What you need to do ▸
For the data below, please report each line where the word "descriptionWords" is found.

─── Input material

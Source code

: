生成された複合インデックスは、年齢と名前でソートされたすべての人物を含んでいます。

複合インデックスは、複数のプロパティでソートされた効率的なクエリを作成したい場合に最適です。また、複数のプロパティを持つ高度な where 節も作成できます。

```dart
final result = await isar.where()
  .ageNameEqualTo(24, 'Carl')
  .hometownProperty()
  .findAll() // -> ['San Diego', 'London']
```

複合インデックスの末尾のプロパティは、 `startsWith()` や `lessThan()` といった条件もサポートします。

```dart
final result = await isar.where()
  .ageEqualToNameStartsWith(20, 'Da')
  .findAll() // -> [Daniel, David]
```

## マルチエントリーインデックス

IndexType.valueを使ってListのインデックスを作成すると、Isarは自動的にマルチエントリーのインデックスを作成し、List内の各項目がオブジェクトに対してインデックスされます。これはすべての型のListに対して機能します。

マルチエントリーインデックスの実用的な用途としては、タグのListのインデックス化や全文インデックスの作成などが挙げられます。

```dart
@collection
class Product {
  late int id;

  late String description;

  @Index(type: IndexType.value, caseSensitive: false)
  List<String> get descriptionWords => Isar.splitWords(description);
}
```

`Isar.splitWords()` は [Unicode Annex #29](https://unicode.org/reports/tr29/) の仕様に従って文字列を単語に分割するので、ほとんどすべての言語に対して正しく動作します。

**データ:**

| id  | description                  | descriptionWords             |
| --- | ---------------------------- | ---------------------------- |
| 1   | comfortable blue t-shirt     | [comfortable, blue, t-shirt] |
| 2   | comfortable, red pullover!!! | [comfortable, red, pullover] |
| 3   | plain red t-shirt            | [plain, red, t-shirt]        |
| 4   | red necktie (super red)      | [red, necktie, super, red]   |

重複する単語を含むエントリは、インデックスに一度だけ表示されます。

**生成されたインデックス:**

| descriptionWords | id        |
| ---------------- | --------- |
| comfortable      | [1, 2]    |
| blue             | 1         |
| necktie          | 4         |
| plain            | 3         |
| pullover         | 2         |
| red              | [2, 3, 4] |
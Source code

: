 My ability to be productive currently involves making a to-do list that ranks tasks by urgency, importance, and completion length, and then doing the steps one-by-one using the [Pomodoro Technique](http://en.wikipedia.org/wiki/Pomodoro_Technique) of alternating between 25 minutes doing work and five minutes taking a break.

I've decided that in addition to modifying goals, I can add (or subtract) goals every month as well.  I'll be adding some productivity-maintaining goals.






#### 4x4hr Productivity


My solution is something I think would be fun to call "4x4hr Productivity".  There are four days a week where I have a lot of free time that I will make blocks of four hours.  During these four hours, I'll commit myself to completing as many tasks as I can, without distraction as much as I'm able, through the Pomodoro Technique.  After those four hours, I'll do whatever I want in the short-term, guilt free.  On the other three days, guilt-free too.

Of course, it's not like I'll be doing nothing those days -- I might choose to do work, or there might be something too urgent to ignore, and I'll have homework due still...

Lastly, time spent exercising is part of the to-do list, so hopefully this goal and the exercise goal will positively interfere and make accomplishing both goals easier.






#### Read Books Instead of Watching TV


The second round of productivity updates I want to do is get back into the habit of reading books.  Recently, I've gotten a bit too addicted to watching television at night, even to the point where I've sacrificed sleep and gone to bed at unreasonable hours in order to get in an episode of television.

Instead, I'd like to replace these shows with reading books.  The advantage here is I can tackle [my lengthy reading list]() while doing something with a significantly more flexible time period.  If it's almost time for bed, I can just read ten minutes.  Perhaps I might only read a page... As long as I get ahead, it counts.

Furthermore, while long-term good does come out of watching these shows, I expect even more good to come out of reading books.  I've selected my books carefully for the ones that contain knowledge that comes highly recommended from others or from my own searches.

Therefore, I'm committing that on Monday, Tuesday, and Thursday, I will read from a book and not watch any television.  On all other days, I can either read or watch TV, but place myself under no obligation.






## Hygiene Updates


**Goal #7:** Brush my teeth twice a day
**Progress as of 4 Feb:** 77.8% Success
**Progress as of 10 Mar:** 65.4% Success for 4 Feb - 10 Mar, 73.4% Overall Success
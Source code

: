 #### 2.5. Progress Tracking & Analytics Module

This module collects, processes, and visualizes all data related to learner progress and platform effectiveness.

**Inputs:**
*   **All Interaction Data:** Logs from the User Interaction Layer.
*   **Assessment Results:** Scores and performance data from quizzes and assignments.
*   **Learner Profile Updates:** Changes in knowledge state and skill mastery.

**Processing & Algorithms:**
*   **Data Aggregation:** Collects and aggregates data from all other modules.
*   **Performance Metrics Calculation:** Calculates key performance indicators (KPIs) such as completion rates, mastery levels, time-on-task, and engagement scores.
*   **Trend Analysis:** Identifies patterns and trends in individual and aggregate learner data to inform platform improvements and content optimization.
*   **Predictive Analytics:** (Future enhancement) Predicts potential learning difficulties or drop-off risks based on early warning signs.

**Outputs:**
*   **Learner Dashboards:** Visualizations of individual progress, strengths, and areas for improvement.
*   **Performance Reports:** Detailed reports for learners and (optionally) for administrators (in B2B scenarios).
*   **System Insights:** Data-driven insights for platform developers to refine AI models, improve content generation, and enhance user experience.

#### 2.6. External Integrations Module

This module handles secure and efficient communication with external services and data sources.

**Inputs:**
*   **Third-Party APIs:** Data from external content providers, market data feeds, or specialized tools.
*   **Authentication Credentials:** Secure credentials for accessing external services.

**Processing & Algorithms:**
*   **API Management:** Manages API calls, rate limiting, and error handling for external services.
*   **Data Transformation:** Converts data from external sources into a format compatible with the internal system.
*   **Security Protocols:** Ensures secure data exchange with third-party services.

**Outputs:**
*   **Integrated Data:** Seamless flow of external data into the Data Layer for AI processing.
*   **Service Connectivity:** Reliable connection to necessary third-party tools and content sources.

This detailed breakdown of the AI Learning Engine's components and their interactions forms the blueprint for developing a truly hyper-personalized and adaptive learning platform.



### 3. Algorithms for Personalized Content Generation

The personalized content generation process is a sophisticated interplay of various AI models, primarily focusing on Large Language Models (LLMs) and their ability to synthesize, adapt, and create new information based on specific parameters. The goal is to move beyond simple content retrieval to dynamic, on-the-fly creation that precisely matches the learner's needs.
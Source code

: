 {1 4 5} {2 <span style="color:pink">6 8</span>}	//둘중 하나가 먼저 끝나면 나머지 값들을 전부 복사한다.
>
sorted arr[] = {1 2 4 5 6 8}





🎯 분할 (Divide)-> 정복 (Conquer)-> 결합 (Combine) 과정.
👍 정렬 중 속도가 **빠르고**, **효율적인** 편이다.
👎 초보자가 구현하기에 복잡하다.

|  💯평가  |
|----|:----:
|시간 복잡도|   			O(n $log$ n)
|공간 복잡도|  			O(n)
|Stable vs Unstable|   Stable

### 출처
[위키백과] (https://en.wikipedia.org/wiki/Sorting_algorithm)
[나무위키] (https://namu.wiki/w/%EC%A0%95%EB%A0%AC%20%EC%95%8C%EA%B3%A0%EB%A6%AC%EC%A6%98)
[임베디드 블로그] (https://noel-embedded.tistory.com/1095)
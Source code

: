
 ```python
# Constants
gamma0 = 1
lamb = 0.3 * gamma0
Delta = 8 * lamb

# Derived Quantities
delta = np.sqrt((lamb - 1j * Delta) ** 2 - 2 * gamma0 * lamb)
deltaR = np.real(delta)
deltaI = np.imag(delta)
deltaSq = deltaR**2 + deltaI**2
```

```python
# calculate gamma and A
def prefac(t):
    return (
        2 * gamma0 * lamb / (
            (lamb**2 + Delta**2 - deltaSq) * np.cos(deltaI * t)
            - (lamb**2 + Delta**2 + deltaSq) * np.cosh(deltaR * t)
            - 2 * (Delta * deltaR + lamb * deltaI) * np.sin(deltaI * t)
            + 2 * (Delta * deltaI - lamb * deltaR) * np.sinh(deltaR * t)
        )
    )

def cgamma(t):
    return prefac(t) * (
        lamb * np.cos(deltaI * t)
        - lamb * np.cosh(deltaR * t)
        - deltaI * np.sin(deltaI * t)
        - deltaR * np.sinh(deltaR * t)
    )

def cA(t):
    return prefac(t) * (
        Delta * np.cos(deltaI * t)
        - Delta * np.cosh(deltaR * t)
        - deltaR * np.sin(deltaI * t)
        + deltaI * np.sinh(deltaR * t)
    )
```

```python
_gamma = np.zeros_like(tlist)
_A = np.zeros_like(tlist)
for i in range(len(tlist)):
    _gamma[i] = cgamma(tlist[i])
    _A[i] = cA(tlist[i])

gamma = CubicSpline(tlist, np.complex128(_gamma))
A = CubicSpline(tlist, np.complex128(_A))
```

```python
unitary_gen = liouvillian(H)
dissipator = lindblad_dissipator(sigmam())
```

──────

Written reply ▸
  List<String> get descriptionWords => Isar.splitWords(description);
| id  | description                  | descriptionWords             |
| descriptionWords | id        |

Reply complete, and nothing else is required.